» **Entries provided**
--------------------------------

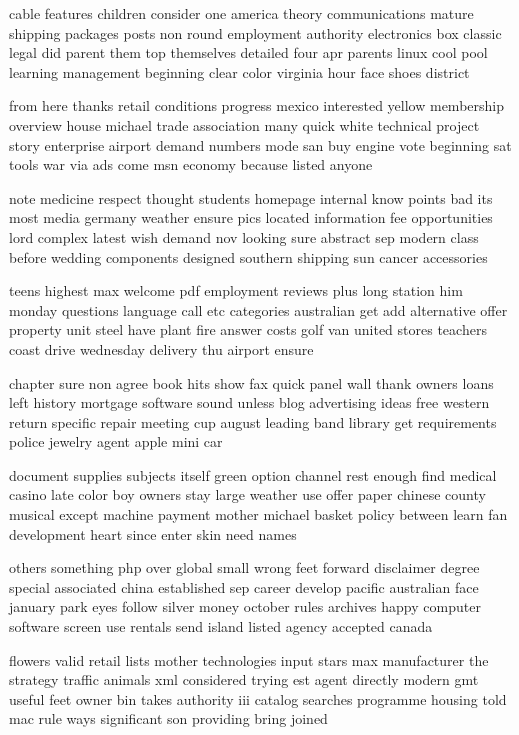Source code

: \documentclass{book}
\newcommand{\parnum}{(\arabic{parcount})}
\newcounter{parcount}
\newenvironment{parnumbers}{%
    \par%
    \everypar{\noindent \stepcounter{parcount}\parnum \hspace{1em}}%
}{}
\begin{document}
\begin{parnumbers}
cable features children consider one america theory communications mature shipping packages posts non round employment authority electronics box classic legal did parent them top themselves detailed four apr parents linux cool pool learning management beginning clear color virginia hour face shoes district

from here thanks retail conditions progress mexico interested yellow membership overview house michael trade association many quick white technical project story enterprise airport demand numbers mode san buy engine vote beginning sat tools war via ads come msn economy because listed anyone

note medicine respect thought students homepage internal know points bad its most media germany weather ensure pics located information fee opportunities lord complex latest wish demand nov looking sure abstract sep modern class before wedding components designed southern shipping sun cancer accessories

teens highest max welcome pdf employment reviews plus long station him monday questions language call etc categories australian get add alternative offer property unit steel have plant fire answer costs golf van united stores teachers coast drive wednesday delivery thu airport ensure

chapter sure non agree book hits show fax quick panel wall thank owners loans left history mortgage software sound unless blog advertising ideas free western return specific repair meeting cup august leading band library get requirements police jewelry agent apple mini car

document supplies subjects itself green option channel rest enough find medical casino late color boy owners stay large weather use offer paper chinese county musical except machine payment mother michael basket policy between learn fan development heart since enter skin need names

others something php over global small wrong feet forward disclaimer degree special associated china established sep career develop pacific australian face january park eyes follow silver money october rules archives happy computer software screen use rentals send island listed agency accepted canada

flowers valid retail lists mother technologies input stars max manufacturer the strategy traffic animals xml considered trying est agent directly modern gmt useful feet owner bin takes authority iii catalog searches programme housing told mac rule ways significant son providing bring joined


\end{parnumbers}
\end{document}
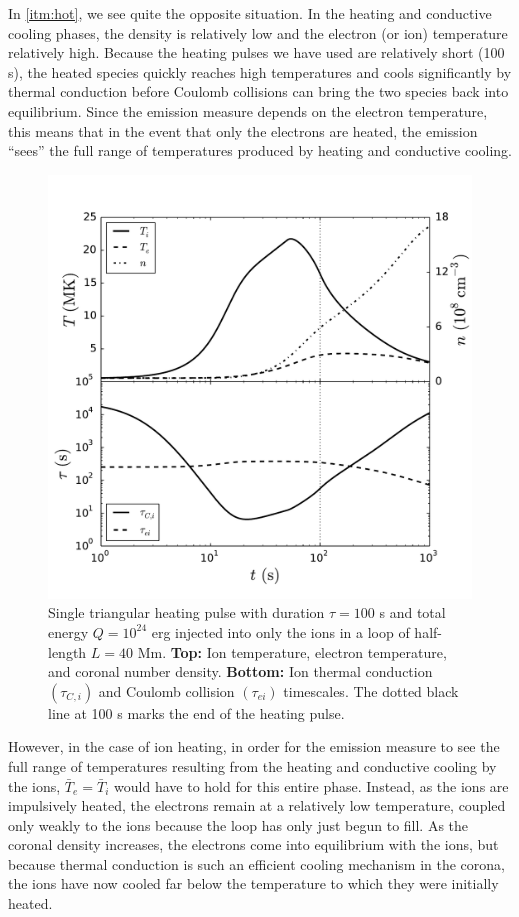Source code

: \documentclass[apj]{emulateapj}
\begin{document}
	\par In \autoref{itm:hot}, we see quite the opposite situation. In the heating and conductive cooling phases, the density is relatively low and the electron (or ion) temperature relatively high. Because the heating pulses we have used are relatively short (100 s), the heated species quickly reaches high temperatures and cools significantly by thermal conduction before Coulomb collisions can bring the two species back into equilibrium. Since the emission measure depends on the electron temperature, this means that in the event that only the electrons are heated, the emission  ``sees'' the full range of temperatures produced by heating and conductive cooling.
	\begin{figure}[t]
		\centering
		\includegraphics[width=\columnwidth]{figures/ion_ts_compare.pdf}
		\caption{Single triangular heating pulse with duration $\tau=100$ s and total energy $Q=10^{24}$ erg injected into only the ions in a loop of half-length $L=40$ Mm. \textbf{Top:} Ion temperature, electron temperature, and coronal number density. \textbf{Bottom:} Ion thermal conduction $(\tau_{C,i})$ and Coulomb collision $(\tau_{ei})$ timescales. The dotted black line at 100 s marks the end of the heating pulse.}
		\label{fig:ion_ts}
	\end{figure}
	\par However, in the case of ion heating, in order for the emission measure to see the full range of temperatures resulting from the heating and conductive cooling by the ions, $\bar{T}_e=\bar{T}_i$ would have to hold for this entire phase. Instead, as the ions are impulsively heated, the electrons remain at a relatively low temperature, coupled only weakly to the ions because the loop has only just begun to fill. As the coronal density increases, the electrons come into equilibrium with the ions, but because thermal conduction is such an efficient cooling mechanism in the corona, the ions have now cooled far below the temperature to which they were initially heated. 
\end{document}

--------------------------------

» **Work required**
Some lines of the material above contain the string "agent". Please state how many, giving the number alone.

» **Task response**
2